Unix Script reading a specific line and position

Question

I need to have a script read the files coming in and check information for verification.

On the first line of the files to be read is a date but in numeric form. eg: 20080923 But before the date is other information, I need to read it from position 27. Meaning line 1 position 27, I need to get that number and see if it’s greater then another number.

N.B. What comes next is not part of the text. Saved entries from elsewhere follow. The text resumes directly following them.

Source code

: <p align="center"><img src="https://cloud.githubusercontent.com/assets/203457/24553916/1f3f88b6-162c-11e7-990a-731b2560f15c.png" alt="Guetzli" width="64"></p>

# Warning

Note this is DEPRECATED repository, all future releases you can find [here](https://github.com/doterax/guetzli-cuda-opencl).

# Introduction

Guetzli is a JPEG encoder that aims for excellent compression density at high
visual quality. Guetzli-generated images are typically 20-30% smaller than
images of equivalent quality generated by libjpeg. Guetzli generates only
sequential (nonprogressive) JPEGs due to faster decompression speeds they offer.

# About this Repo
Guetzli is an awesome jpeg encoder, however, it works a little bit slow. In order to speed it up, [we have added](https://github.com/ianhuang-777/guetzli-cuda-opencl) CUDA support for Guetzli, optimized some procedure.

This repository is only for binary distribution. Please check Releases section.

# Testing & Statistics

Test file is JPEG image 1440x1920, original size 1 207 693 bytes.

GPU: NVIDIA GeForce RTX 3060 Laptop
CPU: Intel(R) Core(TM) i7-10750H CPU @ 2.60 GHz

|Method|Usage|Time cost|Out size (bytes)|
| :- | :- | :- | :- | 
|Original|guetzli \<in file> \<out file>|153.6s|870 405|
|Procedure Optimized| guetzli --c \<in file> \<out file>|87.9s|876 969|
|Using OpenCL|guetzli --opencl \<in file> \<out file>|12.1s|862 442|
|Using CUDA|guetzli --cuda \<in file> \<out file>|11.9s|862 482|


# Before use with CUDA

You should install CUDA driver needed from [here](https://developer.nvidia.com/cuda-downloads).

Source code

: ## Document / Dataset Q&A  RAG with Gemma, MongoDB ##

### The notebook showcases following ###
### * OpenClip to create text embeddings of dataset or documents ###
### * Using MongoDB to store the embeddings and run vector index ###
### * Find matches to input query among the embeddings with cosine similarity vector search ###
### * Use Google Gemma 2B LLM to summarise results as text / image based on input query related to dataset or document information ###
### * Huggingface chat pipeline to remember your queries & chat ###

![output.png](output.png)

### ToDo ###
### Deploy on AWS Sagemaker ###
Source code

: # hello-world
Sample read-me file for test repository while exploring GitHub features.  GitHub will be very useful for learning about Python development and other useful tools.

I use the grep command to check other information but I use special characters to search, in this case the information before the date is always different, so I can’t use a character to search on. It has to be done by line 1 position 27.

Thanks.

Answer 1

sed 1q $file | cut -c27-34

The sed command reads the first line of the file and the cut command chops out characters 27-34 of the one line, which is where you said the date is.

Added later:

For the more general case - where you need to read line 24, for example, instead of the first line, you need a slightly more complex sed command:

sed -n -e 24p -e 24q | cut -c27-34
sed -n '24p;24q' | cut -c27-34

The -n option means 'do not print lines by default'; the 24p means print line 24; the 24q means quit after processing line 24. You could leave that out, in which case sed would continue processing the input, effectively ignoring it.

Finally, especially if you are going to validate the date, you might want to use Perl for the whole job (or Python, or Ruby, or Tcl, or any scripting language of your choice).

Answer 2

You can extract the characters starting at position 27 of line 1 like so:

datestring=`head -1 $file | cut -c27-`

You'd perform your next processing step on $datestring.